◆ TO DO
Determine how many lines in the material below contain the string "environment", then state only that count.

== Segment start ==

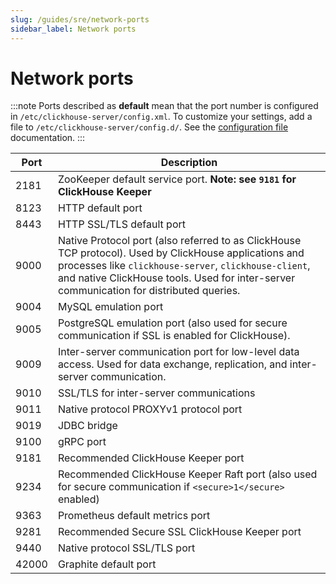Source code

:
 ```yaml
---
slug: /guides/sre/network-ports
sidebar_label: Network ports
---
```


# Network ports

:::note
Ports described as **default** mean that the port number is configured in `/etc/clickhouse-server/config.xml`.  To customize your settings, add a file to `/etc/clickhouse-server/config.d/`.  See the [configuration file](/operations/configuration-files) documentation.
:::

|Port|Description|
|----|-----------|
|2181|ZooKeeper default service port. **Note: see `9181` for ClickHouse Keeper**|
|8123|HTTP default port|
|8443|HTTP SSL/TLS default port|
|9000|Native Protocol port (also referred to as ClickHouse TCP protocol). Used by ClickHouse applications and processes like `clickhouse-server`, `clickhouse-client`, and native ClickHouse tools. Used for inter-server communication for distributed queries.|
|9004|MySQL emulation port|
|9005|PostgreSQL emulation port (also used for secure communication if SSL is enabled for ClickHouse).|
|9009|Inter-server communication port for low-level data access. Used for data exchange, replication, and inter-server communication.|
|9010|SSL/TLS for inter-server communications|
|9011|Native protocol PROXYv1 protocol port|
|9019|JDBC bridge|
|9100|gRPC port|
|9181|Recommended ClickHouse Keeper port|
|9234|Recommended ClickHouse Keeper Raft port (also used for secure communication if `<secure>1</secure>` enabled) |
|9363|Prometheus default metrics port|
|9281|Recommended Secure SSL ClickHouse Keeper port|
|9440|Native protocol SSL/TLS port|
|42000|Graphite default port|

== Segment end ==
== Segment start ==

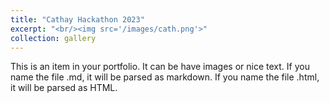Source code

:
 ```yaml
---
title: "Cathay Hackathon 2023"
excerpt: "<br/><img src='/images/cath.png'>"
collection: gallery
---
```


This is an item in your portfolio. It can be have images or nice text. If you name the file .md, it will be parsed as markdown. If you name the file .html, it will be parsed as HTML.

== Segment end ==
== Segment start ==

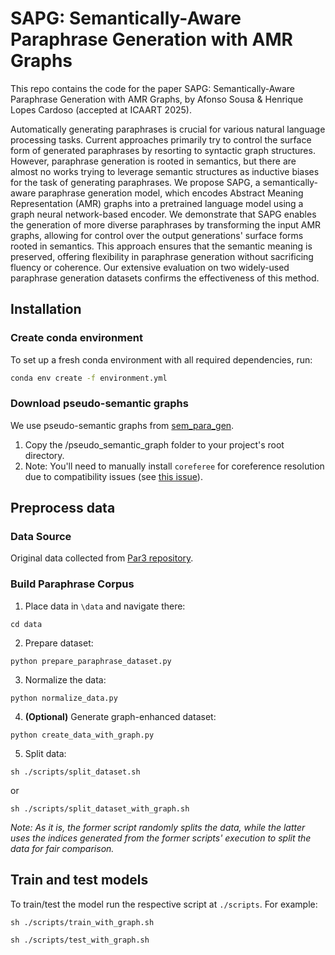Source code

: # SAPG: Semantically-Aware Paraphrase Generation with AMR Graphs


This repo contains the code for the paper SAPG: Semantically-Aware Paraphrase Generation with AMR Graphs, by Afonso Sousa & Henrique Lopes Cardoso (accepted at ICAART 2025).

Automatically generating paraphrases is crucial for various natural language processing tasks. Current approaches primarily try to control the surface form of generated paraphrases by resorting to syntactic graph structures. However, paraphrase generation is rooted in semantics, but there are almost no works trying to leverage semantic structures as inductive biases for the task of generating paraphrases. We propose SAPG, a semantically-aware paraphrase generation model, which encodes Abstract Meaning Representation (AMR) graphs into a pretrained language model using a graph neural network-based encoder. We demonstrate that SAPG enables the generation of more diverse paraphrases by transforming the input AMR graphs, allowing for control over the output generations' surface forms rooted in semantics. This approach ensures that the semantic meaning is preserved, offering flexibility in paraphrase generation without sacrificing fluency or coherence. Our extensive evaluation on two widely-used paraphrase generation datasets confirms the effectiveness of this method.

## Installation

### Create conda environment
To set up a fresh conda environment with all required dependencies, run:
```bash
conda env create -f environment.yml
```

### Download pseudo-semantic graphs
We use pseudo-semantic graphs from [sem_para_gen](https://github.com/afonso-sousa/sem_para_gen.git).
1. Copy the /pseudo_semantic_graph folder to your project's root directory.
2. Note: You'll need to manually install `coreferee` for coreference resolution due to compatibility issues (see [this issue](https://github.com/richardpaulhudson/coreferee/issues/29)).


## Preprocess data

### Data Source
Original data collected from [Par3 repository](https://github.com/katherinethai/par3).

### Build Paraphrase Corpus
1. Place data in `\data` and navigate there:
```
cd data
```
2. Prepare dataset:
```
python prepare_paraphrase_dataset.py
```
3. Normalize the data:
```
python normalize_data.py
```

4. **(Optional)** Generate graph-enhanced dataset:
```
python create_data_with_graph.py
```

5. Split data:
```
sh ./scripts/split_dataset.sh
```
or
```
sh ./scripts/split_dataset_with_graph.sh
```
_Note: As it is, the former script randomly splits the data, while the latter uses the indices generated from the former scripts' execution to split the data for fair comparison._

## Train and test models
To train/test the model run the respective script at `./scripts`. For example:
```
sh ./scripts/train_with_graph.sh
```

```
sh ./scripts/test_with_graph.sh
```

== Segment end ==

◆ EXERCISE OUTPUT
3